INSTRUCTIONS FOR THE TASK
Search the records for the string "system", then copy each line that has it.

::::::::::

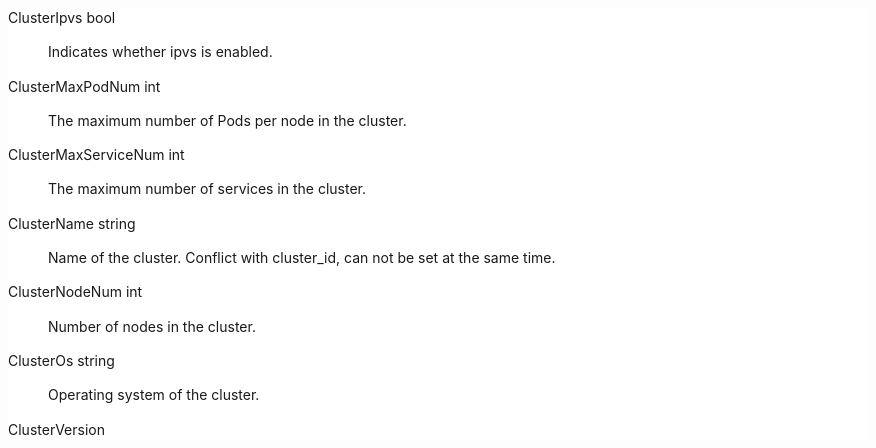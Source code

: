 <a data-swiftype-name="resource-property" data-swiftype-type="text" href="#clusteripvs_go" style="color: inherit; text-decoration: inherit;">Cluster<wbr>Ipvs</a>
</span>
        <span class="property-indicator"></span>
        <span class="property-type">bool</span>
    </dt>
    <dd><p>Indicates whether ipvs is enabled.</p>
</dd><dt class="property-required"
            title="Required">
        <span id="clustermaxpodnum_go">
<a data-swiftype-name="resource-property" data-swiftype-type="text" href="#clustermaxpodnum_go" style="color: inherit; text-decoration: inherit;">Cluster<wbr>Max<wbr>Pod<wbr>Num</a>
</span>
        <span class="property-indicator"></span>
        <span class="property-type">int</span>
    </dt>
    <dd><p>The maximum number of Pods per node in the cluster.</p>
</dd><dt class="property-required"
            title="Required">
        <span id="clustermaxservicenum_go">
<a data-swiftype-name="resource-property" data-swiftype-type="text" href="#clustermaxservicenum_go" style="color: inherit; text-decoration: inherit;">Cluster<wbr>Max<wbr>Service<wbr>Num</a>
</span>
        <span class="property-indicator"></span>
        <span class="property-type">int</span>
    </dt>
    <dd><p>The maximum number of services in the cluster.</p>
</dd><dt class="property-required"
            title="Required">
        <span id="clustername_go">
<a data-swiftype-name="resource-property" data-swiftype-type="text" href="#clustername_go" style="color: inherit; text-decoration: inherit;">Cluster<wbr>Name</a>
</span>
        <span class="property-indicator"></span>
        <span class="property-type">string</span>
    </dt>
    <dd><p>Name of the cluster. Conflict with cluster_id, can not be set at the same time.</p>
</dd><dt class="property-required"
            title="Required">
        <span id="clusternodenum_go">
<a data-swiftype-name="resource-property" data-swiftype-type="text" href="#clusternodenum_go" style="color: inherit; text-decoration: inherit;">Cluster<wbr>Node<wbr>Num</a>
</span>
        <span class="property-indicator"></span>
        <span class="property-type">int</span>
    </dt>
    <dd><p>Number of nodes in the cluster.</p>
</dd><dt class="property-required"
            title="Required">
        <span id="clusteros_go">
<a data-swiftype-name="resource-property" data-swiftype-type="text" href="#clusteros_go" style="color: inherit; text-decoration: inherit;">Cluster<wbr>Os</a>
</span>
        <span class="property-indicator"></span>
        <span class="property-type">string</span>
    </dt>
    <dd><p>Operating system of the cluster.</p>
</dd><dt class="property-required"
            title="Required">
        <span id="clusterversion_go">
<a data-swiftype-name="resource-property" data-swiftype-type="text" href="#clusterversion_go" style="color: inherit; text-decoration: inherit;">Cluster<wbr>Version</a>
</span>
        <span class="property-indicator"></span>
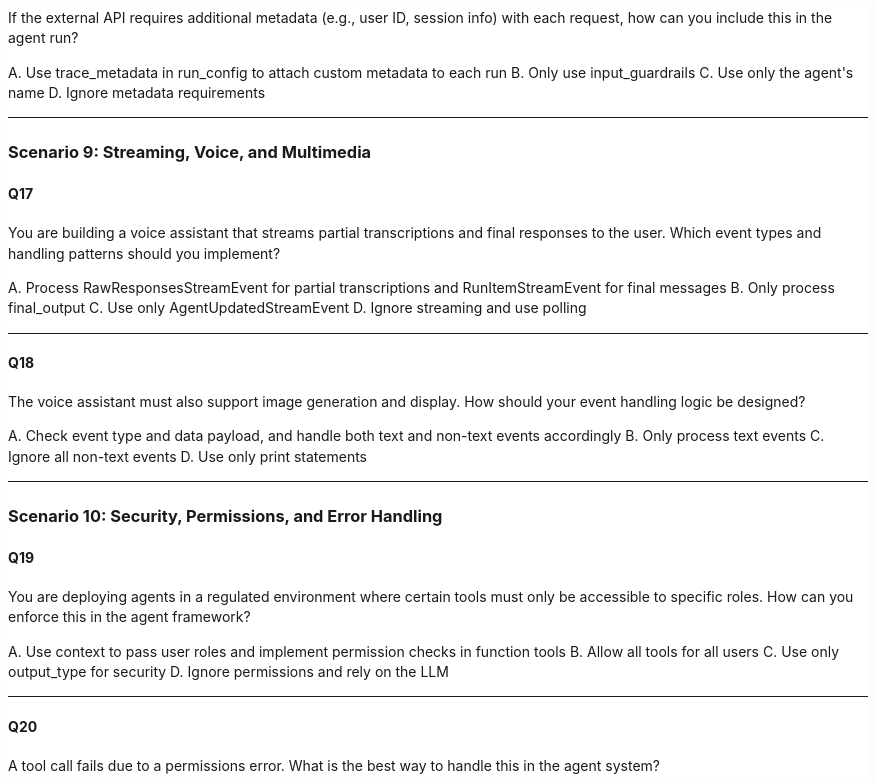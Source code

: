 If the external API requires additional metadata (e.g., user ID, session info) with each request, how can you include this in the agent run?

A. Use trace_metadata in run_config to attach custom metadata to each run
B. Only use input_guardrails
C. Use only the agent's name
D. Ignore metadata requirements

---

### **Scenario 9: Streaming, Voice, and Multimedia**

#### **Q17**

You are building a voice assistant that streams partial transcriptions and final responses to the user. Which event types and handling patterns should you implement?

A. Process RawResponsesStreamEvent for partial transcriptions and RunItemStreamEvent for final messages
B. Only process final_output
C. Use only AgentUpdatedStreamEvent
D. Ignore streaming and use polling

---

#### **Q18**

The voice assistant must also support image generation and display. How should your event handling logic be designed?

A. Check event type and data payload, and handle both text and non-text events accordingly
B. Only process text events
C. Ignore all non-text events
D. Use only print statements

---

### **Scenario 10: Security, Permissions, and Error Handling**

#### **Q19**

You are deploying agents in a regulated environment where certain tools must only be accessible to specific roles. How can you enforce this in the agent framework?

A. Use context to pass user roles and implement permission checks in function tools
B. Allow all tools for all users
C. Use only output_type for security
D. Ignore permissions and rely on the LLM

---

#### **Q20**

A tool call fails due to a permissions error. What is the best way to handle this in the agent system?

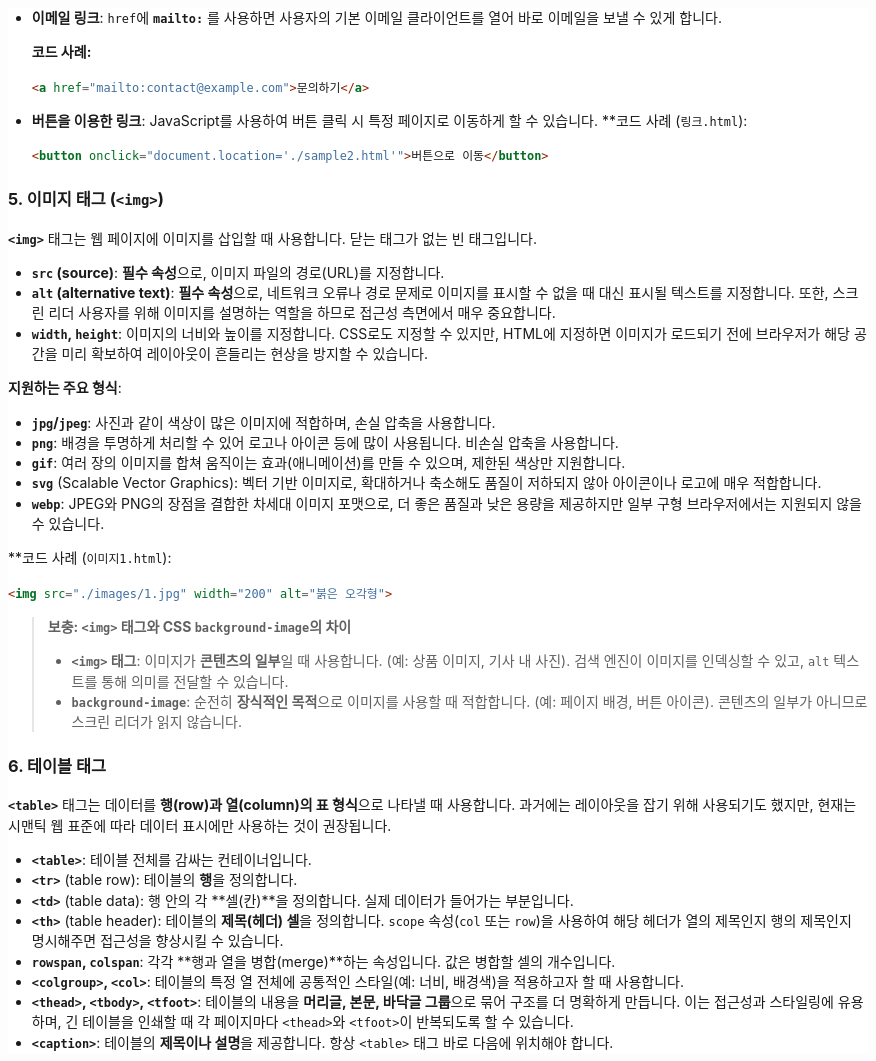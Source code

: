 - **이메일 링크**: `href`에 **`mailto:`** 를 사용하면 사용자의 기본 이메일 클라이언트를 열어 바로 이메일을 보낼 수 있게 합니다.

    **코드 사례:**
    ```html
    <a href="mailto:contact@example.com">문의하기</a>
    ```

- **버튼을 이용한 링크**: JavaScript를 사용하여 버튼 클릭 시 특정 페이지로 이동하게 할 수 있습니다.
    **코드 사례 (`링크.html`):
    ```html
    <button onclick="document.location='./sample2.html'">버튼으로 이동</button>
    ```

### 5. 이미지 태그 (`<img>`)
**`<img>`** 태그는 웹 페이지에 이미지를 삽입할 때 사용합니다. 닫는 태그가 없는 빈 태그입니다.

- **`src` (source)**: **필수 속성**으로, 이미지 파일의 경로(URL)를 지정합니다.
- **`alt` (alternative text)**: **필수 속성**으로, 네트워크 오류나 경로 문제로 이미지를 표시할 수 없을 때 대신 표시될 텍스트를 지정합니다. 또한, 스크린 리더 사용자를 위해 이미지를 설명하는 역할을 하므로 접근성 측면에서 매우 중요합니다.
- **`width`, `height`**: 이미지의 너비와 높이를 지정합니다. CSS로도 지정할 수 있지만, HTML에 지정하면 이미지가 로드되기 전에 브라우저가 해당 공간을 미리 확보하여 레이아웃이 흔들리는 현상을 방지할 수 있습니다.

**지원하는 주요 형식**:
- **`jpg`/`jpeg`**: 사진과 같이 색상이 많은 이미지에 적합하며, 손실 압축을 사용합니다.
- **`png`**: 배경을 투명하게 처리할 수 있어 로고나 아이콘 등에 많이 사용됩니다. 비손실 압축을 사용합니다.
- **`gif`**: 여러 장의 이미지를 합쳐 움직이는 효과(애니메이션)를 만들 수 있으며, 제한된 색상만 지원합니다.
- **`svg`** (Scalable Vector Graphics): 벡터 기반 이미지로, 확대하거나 축소해도 품질이 저하되지 않아 아이콘이나 로고에 매우 적합합니다.
- **`webp`**: JPEG와 PNG의 장점을 결합한 차세대 이미지 포맷으로, 더 좋은 품질과 낮은 용량을 제공하지만 일부 구형 브라우저에서는 지원되지 않을 수 있습니다.

**코드 사례 (`이미지1.html`):
```html
<img src="./images/1.jpg" width="200" alt="붉은 오각형">
```

> **보충: `<img>` 태그와 CSS `background-image`의 차이**
> - **`<img>` 태그**: 이미지가 **콘텐츠의 일부**일 때 사용합니다. (예: 상품 이미지, 기사 내 사진). 검색 엔진이 이미지를 인덱싱할 수 있고, `alt` 텍스트를 통해 의미를 전달할 수 있습니다.
> - **`background-image`**: 순전히 **장식적인 목적**으로 이미지를 사용할 때 적합합니다. (예: 페이지 배경, 버튼 아이콘). 콘텐츠의 일부가 아니므로 스크린 리더가 읽지 않습니다.

### 6. 테이블 태그
**`<table>`** 태그는 데이터를 **행(row)과 열(column)의 표 형식**으로 나타낼 때 사용합니다. 과거에는 레이아웃을 잡기 위해 사용되기도 했지만, 현재는 시맨틱 웹 표준에 따라 데이터 표시에만 사용하는 것이 권장됩니다.

- **`<table>`**: 테이블 전체를 감싸는 컨테이너입니다.
- **`<tr>`** (table row): 테이블의 **행**을 정의합니다.
- **`<td>`** (table data): 행 안의 각 **셀(칸)**을 정의합니다. 실제 데이터가 들어가는 부분입니다.
- **`<th>`** (table header): 테이블의 **제목(헤더) 셀**을 정의합니다. `scope` 속성(`col` 또는 `row`)을 사용하여 해당 헤더가 열의 제목인지 행의 제목인지 명시해주면 접근성을 향상시킬 수 있습니다.
- **`rowspan`, `colspan`**: 각각 **행과 열을 병합(merge)**하는 속성입니다. 값은 병합할 셀의 개수입니다.
- **`<colgroup>`, `<col>`**: 테이블의 특정 열 전체에 공통적인 스타일(예: 너비, 배경색)을 적용하고자 할 때 사용합니다.
- **`<thead>`, `<tbody>`, `<tfoot>`**: 테이블의 내용을 **머리글, 본문, 바닥글 그룹**으로 묶어 구조를 더 명확하게 만듭니다. 이는 접근성과 스타일링에 유용하며, 긴 테이블을 인쇄할 때 각 페이지마다 `<thead>`와 `<tfoot>`이 반복되도록 할 수 있습니다.
- **`<caption>`**: 테이블의 **제목이나 설명**을 제공합니다. 항상 `<table>` 태그 바로 다음에 위치해야 합니다.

::::::::::

WORKED SOLUTION
    <dd><p>Operating system of the cluster.</p>
A tool call fails due to a permissions error. What is the best way to handle this in the agent system?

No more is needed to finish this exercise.